------ Records shown ------

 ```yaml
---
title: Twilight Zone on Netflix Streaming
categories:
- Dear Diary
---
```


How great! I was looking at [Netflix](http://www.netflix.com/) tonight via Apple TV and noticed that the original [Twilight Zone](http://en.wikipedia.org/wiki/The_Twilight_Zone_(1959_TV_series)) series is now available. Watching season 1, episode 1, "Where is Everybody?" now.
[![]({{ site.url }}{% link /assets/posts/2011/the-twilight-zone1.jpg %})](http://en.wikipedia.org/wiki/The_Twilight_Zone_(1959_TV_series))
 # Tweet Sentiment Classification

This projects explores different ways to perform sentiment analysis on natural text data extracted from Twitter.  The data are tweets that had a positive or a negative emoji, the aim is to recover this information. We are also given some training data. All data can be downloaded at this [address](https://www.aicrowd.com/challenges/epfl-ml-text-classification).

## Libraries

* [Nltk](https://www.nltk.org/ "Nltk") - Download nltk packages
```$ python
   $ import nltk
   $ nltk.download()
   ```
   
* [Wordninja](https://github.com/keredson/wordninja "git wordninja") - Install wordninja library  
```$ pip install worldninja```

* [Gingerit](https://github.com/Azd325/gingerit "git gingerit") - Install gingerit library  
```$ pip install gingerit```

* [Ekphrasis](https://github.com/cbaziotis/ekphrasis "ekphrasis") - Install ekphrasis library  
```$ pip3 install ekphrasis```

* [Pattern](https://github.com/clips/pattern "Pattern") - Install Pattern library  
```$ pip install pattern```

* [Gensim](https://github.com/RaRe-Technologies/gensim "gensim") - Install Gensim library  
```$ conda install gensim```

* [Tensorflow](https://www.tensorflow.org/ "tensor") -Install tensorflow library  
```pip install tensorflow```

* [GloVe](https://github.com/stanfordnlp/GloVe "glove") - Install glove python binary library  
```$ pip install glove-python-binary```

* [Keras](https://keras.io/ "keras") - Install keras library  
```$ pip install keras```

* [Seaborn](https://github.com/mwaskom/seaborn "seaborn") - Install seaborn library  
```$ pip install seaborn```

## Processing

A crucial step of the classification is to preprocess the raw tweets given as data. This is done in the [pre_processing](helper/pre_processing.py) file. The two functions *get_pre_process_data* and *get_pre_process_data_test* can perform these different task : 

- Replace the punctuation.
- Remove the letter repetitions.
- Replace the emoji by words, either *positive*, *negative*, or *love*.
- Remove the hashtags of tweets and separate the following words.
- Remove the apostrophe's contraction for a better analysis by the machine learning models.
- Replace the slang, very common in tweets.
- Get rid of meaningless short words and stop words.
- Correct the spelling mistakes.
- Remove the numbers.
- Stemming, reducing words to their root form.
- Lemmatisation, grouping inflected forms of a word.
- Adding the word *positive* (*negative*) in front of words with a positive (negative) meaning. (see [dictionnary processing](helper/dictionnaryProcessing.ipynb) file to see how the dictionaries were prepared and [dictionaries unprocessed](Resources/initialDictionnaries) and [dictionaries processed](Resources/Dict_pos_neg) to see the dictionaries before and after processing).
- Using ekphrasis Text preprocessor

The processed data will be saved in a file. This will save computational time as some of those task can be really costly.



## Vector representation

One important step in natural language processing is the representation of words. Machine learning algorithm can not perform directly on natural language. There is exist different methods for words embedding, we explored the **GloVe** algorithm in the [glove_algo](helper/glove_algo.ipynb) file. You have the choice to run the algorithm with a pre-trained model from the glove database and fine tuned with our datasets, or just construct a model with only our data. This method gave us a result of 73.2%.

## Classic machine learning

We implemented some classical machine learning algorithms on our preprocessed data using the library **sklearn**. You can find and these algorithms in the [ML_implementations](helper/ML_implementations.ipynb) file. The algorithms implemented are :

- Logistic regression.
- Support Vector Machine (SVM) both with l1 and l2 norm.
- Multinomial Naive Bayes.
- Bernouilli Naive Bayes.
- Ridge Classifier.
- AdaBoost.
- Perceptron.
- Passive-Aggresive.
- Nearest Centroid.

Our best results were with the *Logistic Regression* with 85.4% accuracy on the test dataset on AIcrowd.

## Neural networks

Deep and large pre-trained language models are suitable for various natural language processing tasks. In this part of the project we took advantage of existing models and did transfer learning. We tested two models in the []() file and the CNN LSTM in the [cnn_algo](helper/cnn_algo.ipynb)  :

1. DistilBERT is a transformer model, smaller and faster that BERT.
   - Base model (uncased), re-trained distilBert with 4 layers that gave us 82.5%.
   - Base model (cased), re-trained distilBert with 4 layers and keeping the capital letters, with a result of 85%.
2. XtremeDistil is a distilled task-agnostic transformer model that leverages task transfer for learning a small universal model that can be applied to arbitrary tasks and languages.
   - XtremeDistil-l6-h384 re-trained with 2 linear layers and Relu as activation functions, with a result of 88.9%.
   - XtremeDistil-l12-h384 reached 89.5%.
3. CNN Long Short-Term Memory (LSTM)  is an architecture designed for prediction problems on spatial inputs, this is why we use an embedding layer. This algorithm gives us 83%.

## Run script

------

Required work
Look through the entries above. Extract each line with the word "ipynb".

Response to the task
- Adding the word *positive* (*negative*) in front of words with a positive (negative) meaning. (see [dictionnary processing](helper/dictionnaryProcessing.ipynb) file to see how the dictionaries were prepared and [dictionaries unprocessed](Resources/initialDictionnaries) and [dictionaries processed](Resources/Dict_pos_neg) to see the dictionaries before and after processing).
One important step in natural language processing is the representation of words. Machine learning algorithm can not perform directly on natural language. There is exist different methods for words embedding, we explored the **GloVe** algorithm in the [glove_algo](helper/glove_algo.ipynb) file. You have the choice to run the algorithm with a pre-trained model from the glove database and fine tuned with our datasets, or just construct a model with only our data. This method gave us a result of 73.2%.
We implemented some classical machine learning algorithms on our preprocessed data using the library **sklearn**. You can find and these algorithms in the [ML_implementations](helper/ML_implementations.ipynb) file. The algorithms implemented are :
Deep and large pre-trained language models are suitable for various natural language processing tasks. In this part of the project we took advantage of existing models and did transfer learning. We tested two models in the []() file and the CNN LSTM in the [cnn_algo](helper/cnn_algo.ipynb)  :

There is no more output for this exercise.